Allow clients to request non-zeroed memory from vmemmap allocator.
The following two public function have a new boolean argument called zero:

__vmemmap_alloc_block_buf()
vmemmap_alloc_block()

When zero is true, memory that is allocated by memblock allocator is zeroed
(the current behavior), when argument is false, the memory is not zeroed.

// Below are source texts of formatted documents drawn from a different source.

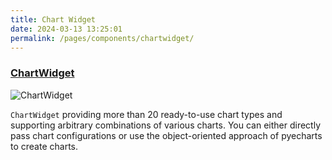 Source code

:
 ```yaml
---
title: Chart Widget
date: 2024-03-13 13:25:01
permalink: /pages/components/chartwidget/
---
```


### [ChartWidget](https://qfluentwidgets.com/price)

![ChartWidget](/img/components/chart/Bar.png)

`ChartWidget` providing more than 20 ready-to-use chart types and supporting arbitrary combinations of various charts. You can either directly pass chart configurations or use the object-oriented approach of pyecharts to create charts. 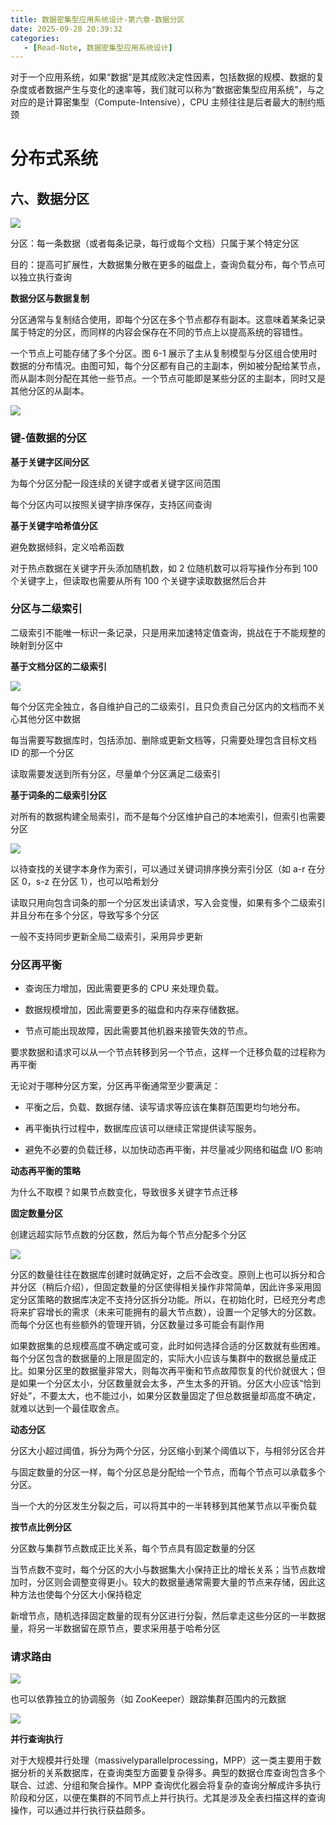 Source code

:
 ```yaml
---
title: 数据密集型应用系统设计-第六章-数据分区
date: 2025-09-28 20:39:32
categories:
   - [Read-Note, 数据密集型应用系统设计]
---
```


对于⼀个应⽤系统，如果“数据”是其成败决定性因素，包括数据的规模、数据的复杂度或者数据产⽣与变化的速率等，我们就可以称为“数据密集型应⽤系统”，与之对应的是计算密集型（Compute-Intensive），CPU 主频往往是后者最⼤的制约瓶颈

# 分布式系统

## 六、数据分区

![](diagram-1.png)

分区：每一条数据（或者每条记录，每行或每个文档）只属于某个特定分区

目的：提高可扩展性，大数据集分散在更多的磁盘上，查询负载分布，每个节点可以独立执行查询

**数据分区与数据复制**

分区通常与复制结合使用，即每个分区在多个节点都存有副本。这意味着某条记录属于特定的分区，而同样的内容会保存在不同的节点上以提高系统的容错性。

一个节点上可能存储了多个分区。图 6-1 展示了主从复制模型与分区组合使用时数据的分布情况。由图可知，每个分区都有自己的主副本，例如被分配给某节点，而从副本则分配在其他一些节点。一个节点可能即是某些分区的主副本，同时又是其他分区的从副本。

![](image-26.png)

### 键-值数据的分区

**基于关键字区间分区**

为每个分区分配一段连续的关键字或者关键字区间范围

每个分区内可以按照关键字排序保存，支持区间查询

**基于关键字哈希值分区**

避免数据倾斜，定义哈希函数

对于热点数据在关键字开头添加随机数，如 2 位随机数可以将写操作分布到 100 个关键字上，但读取也需要从所有 100 个关键字读取数据然后合并

### 分区与二级索引

二级索引不能唯一标识一条记录，只是用来加速特定值查询，挑战在于不能规整的映射到分区中

**基于文档分区的二级索引**

![](image-20.png)

每个分区完全独立，各自维护自己的二级索引，且只负责自己分区内的文档而不关心其他分区中数据

每当需要写数据库时，包括添加、删除或更新文档等，只需要处理包含目标文档 ID 的那一个分区

读取需要发送到所有分区，尽量单个分区满足二级索引

**基于词条的二级索引分区**

对所有的数据构建全局索引，而不是每个分区维护自己的本地索引，但索引也需要分区

![](image-27.png)

以待查找的关键字本身作为索引，可以通过关键词排序换分索引分区（如 a-r 在分区 0，s-z 在分区 1），也可以哈希划分

读取只用向包含词条的那一个分区发出读请求，写入会变慢，如果有多个二级索引并且分布在多个分区，导致写多个分区

一般不支持同步更新全局二级索引，采用异步更新

### 分区再平衡

* 查询压力增加，因此需要更多的 CPU 来处理负载。

* 数据规模增加，因此需要更多的磁盘和内存来存储数据。

* 节点可能出现故障，因此需要其他机器来接管失效的节点。

要求数据和请求可以从一个节点转移到另一个节点，这样一个迁移负载的过程称为再平衡

无论对于哪种分区方案，分区再平衡通常至少要满足：

* 平衡之后，负载、数据存储、读写请求等应该在集群范围更均匀地分布。

* 再平衡执行过程中，数据库应该可以继续正常提供读写服务。

* 避免不必要的负载迁移，以加快动态再平衡，并尽量减少网络和磁盘 I/O 影响

**动态再平衡的策略**

为什么不取模？如果节点数变化，导致很多关键字节点迁移

**固定数量分区**

创建远超实际节点数的分区数，然后为每个节点分配多个分区

![](image-15.png)

分区的数量往往在数据库创建时就确定好，之后不会改变。原则上也可以拆分和合并分区（稍后介绍），但固定数量的分区使得相关操作非常简单，因此许多采用固定分区策略的数据库决定不支持分区拆分功能。所以，在初始化时，已经充分考虑将来扩容增长的需求（未来可能拥有的最大节点数），设置一个足够大的分区数。而每个分区也有些额外的管理开销，分区数量过多可能会有副作用

如果数据集的总规模高度不确定或可变，此时如何选择合适的分区数就有些困难。每个分区包含的数据量的上限是固定的，实际大小应该与集群中的数据总量成正比。如果分区里的数据量非常大，则每次再平衡和节点故障恢复的代价就很大；但是如果一个分区太小，分区数量就会太多，产生太多的开销。分区大小应该“恰到好处”，不要太大，也不能过小，如果分区数量固定了但总数据量却高度不确定，就难以达到一个最佳取舍点。

**动态分区**

分区大小超过阈值，拆分为两个分区，分区缩小到某个阈值以下，与相邻分区合并

与固定数量的分区一样，每个分区总是分配给一个节点，而每个节点可以承载多个分区。

当一个大的分区发生分裂之后，可以将其中的一半转移到其他某节点以平衡负载

**按节点比例分区**

分区数与集群节点数成正比关系，每个节点具有固定数量的分区

当节点数不变时，每个分区的大小与数据集大小保持正比的增长关系；当节点数增加时，分区则会调整变得更小。较大的数据量通常需要大量的节点来存储，因此这种方法也使每个分区大小保持稳定

新增节点，随机选择固定数量的现有分区进行分裂，然后拿走这些分区的一半数据量，将另一半数据留在原节点，要求采用基于哈希分区

### 请求路由

![](image-35.png)

也可以依靠独立的协调服务（如 ZooKeeper）跟踪集群范围内的元数据

![](image-30.png)

**并行查询执行**

对于大规模并行处理（massivelyparallelprocessing，MPP）这一类主要用于数据分析的关系数据库，在查询类型方面要复杂得多。典型的数据仓库查询包含多个联合、过滤、分组和聚合操作。MPP 查询优化器会将复杂的查询分解成许多执行阶段和分区，以便在集群的不同节点上并行执行。尤其是涉及全表扫描这样的查询操作，可以通过并行执行获益颇多。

This change allows for optimizations where client knows when it is better
to zero memory: may be later when other CPUs are started, or may be client
is going to set every byte in the allocated memory, so no need to zero
memory beforehand.

Signed-off-by: Pavel Tatashin <pasha.tatashin@oracle.com>
Reviewed-by: Shannon Nelson <shannon.nelson@oracle.com>
---
 arch/powerpc/mm/init_64.c |    4 +-
 arch/s390/mm/vmem.c       |    5 ++-
 arch/sparc/mm/init_64.c   |    3 +-
 arch/x86/mm/init_64.c     |    3 +-
 include/linux/mm.h        |    6 ++--
 mm/sparse-vmemmap.c       |   48 +++++++++++++++++++++++++++++---------------
 6 files changed, 43 insertions(+), 26 deletions(-)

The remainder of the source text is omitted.